§ **What the exercise asks**
The expected output is exactly the lines below, starting at the line with "with javascript, not" and ending at the line with "create. Any contributions", both included; no other line belongs in it.

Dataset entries
****************************************

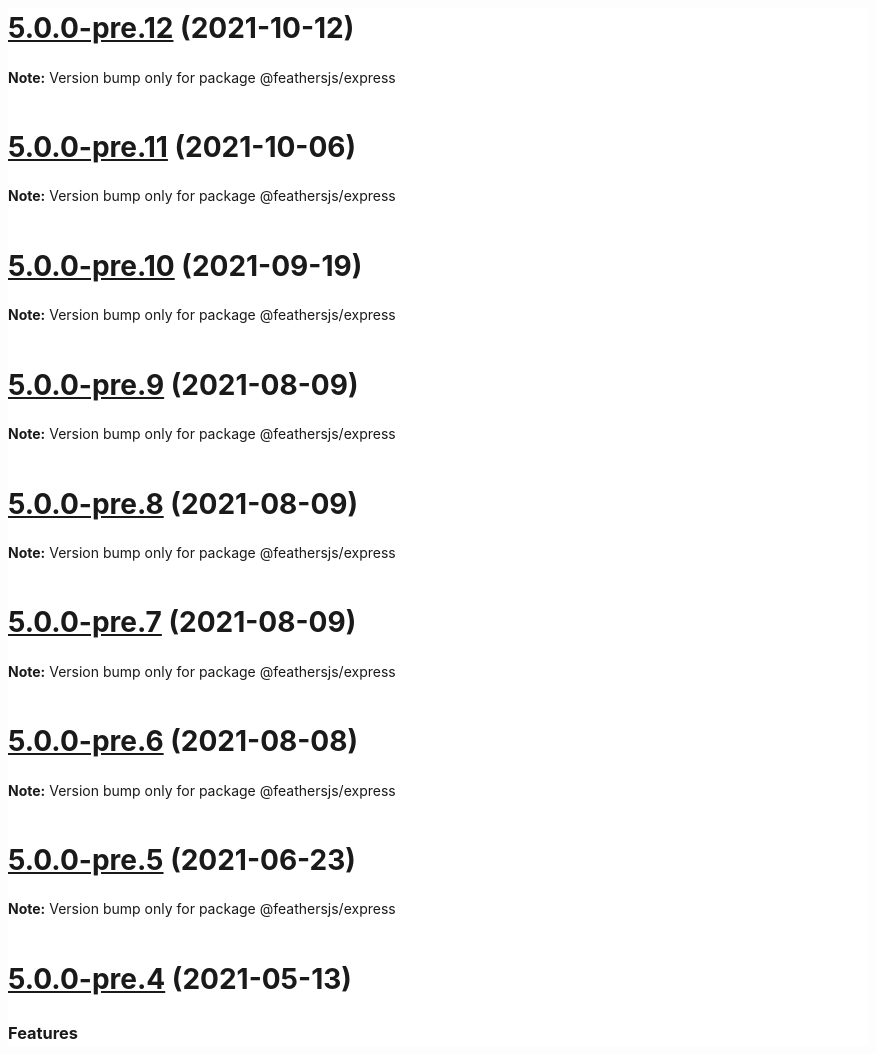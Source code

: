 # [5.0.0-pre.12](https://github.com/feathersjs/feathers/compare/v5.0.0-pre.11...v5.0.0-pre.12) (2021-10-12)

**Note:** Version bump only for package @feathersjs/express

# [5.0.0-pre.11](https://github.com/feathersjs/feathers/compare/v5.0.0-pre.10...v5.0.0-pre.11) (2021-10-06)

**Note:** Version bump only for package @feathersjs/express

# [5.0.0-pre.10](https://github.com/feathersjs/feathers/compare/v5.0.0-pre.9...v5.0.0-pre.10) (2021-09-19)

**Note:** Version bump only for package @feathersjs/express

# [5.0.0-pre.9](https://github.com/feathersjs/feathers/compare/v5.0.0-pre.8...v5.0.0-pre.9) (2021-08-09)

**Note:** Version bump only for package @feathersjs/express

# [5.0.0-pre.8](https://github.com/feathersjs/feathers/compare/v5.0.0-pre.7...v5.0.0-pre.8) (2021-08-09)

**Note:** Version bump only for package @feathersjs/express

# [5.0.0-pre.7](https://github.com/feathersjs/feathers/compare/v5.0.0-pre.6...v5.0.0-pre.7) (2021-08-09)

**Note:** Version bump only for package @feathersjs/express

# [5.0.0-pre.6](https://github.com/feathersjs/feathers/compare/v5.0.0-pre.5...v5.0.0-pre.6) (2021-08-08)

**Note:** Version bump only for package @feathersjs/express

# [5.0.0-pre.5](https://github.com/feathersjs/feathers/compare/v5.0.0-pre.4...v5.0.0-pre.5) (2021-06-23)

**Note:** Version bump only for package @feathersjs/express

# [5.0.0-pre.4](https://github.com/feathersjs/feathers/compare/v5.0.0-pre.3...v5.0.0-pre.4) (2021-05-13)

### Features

****************************************

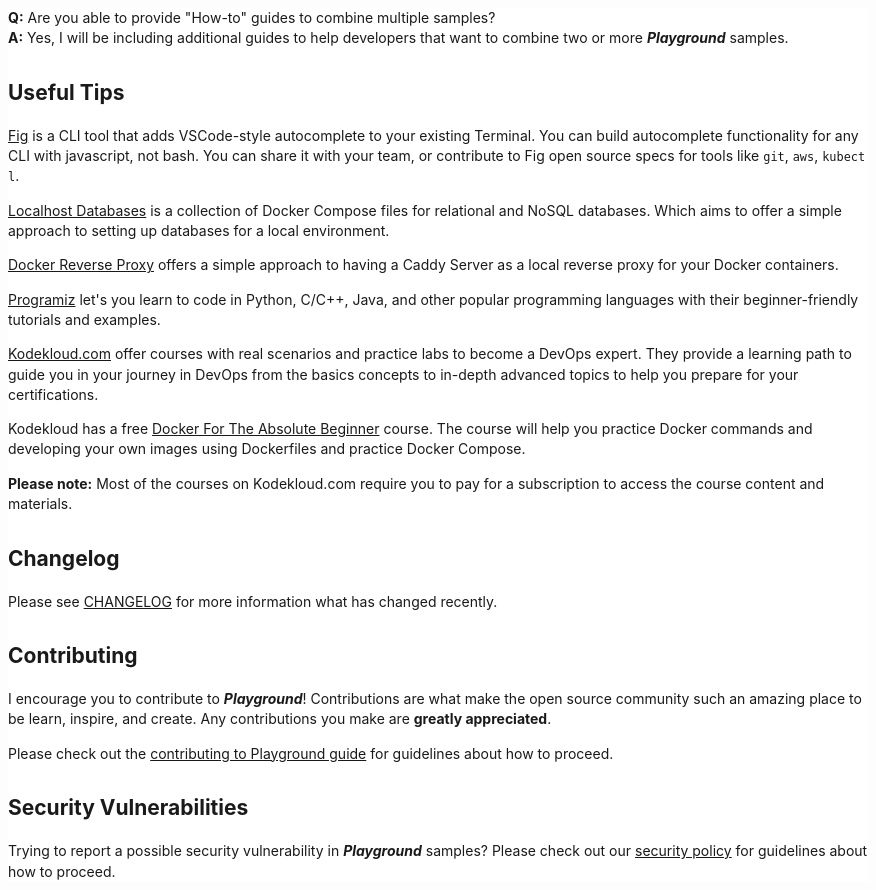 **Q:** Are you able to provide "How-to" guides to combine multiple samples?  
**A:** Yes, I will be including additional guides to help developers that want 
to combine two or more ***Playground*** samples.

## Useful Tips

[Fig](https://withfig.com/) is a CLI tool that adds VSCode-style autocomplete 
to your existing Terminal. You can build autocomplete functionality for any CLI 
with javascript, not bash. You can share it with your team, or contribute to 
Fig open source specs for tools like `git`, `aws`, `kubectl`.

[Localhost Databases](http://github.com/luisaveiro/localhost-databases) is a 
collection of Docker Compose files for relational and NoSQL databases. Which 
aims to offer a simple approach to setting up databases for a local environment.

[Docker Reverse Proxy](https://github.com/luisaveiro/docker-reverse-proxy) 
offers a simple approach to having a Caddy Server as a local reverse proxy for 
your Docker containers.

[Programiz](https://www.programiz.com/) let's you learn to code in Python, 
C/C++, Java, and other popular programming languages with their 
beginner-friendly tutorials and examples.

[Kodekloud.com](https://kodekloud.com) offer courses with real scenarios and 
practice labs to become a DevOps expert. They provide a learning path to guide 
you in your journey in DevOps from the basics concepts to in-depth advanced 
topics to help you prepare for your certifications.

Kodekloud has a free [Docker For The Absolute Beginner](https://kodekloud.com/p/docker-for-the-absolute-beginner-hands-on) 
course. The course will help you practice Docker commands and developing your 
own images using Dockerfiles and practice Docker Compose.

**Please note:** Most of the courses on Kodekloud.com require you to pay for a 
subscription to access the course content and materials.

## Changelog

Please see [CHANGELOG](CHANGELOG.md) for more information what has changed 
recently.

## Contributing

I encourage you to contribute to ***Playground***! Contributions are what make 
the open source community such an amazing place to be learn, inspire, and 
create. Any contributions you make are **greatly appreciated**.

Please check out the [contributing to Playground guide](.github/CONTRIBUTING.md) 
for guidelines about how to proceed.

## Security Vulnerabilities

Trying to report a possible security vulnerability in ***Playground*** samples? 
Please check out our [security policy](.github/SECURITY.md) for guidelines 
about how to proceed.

****************************************

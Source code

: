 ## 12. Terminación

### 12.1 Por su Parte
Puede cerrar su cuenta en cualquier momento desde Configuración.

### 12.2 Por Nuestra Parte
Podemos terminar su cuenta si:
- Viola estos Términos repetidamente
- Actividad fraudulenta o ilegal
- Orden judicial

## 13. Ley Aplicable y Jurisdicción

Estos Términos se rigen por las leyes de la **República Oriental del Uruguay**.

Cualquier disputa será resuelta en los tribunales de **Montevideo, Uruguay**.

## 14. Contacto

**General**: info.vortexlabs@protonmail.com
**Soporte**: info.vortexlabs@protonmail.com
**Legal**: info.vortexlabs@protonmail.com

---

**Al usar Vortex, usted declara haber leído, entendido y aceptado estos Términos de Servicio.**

****************************************

§ **Output for this task**
with javascript, not bash. You can share it with your team, or contribute to 
Fig open source specs for tools like `git`, `aws`, `kubectl`.

[Localhost Databases](http://github.com/luisaveiro/localhost-databases) is a 
collection of Docker Compose files for relational and NoSQL databases. Which 
aims to offer a simple approach to setting up databases for a local environment.

[Docker Reverse Proxy](https://github.com/luisaveiro/docker-reverse-proxy) 
offers a simple approach to having a Caddy Server as a local reverse proxy for 
your Docker containers.

[Programiz](https://www.programiz.com/) let's you learn to code in Python, 
C/C++, Java, and other popular programming languages with their 
beginner-friendly tutorials and examples.

[Kodekloud.com](https://kodekloud.com) offer courses with real scenarios and 
practice labs to become a DevOps expert. They provide a learning path to guide 
you in your journey in DevOps from the basics concepts to in-depth advanced 
topics to help you prepare for your certifications.

Kodekloud has a free [Docker For The Absolute Beginner](https://kodekloud.com/p/docker-for-the-absolute-beginner-hands-on) 
course. The course will help you practice Docker commands and developing your 
own images using Dockerfiles and practice Docker Compose.

**Please note:** Most of the courses on Kodekloud.com require you to pay for a 
subscription to access the course content and materials.

## Changelog

Please see [CHANGELOG](CHANGELOG.md) for more information what has changed 
recently.

## Contributing

I encourage you to contribute to ***Playground***! Contributions are what make 
the open source community such an amazing place to be learn, inspire, and 
create. Any contributions you make are **greatly appreciated**.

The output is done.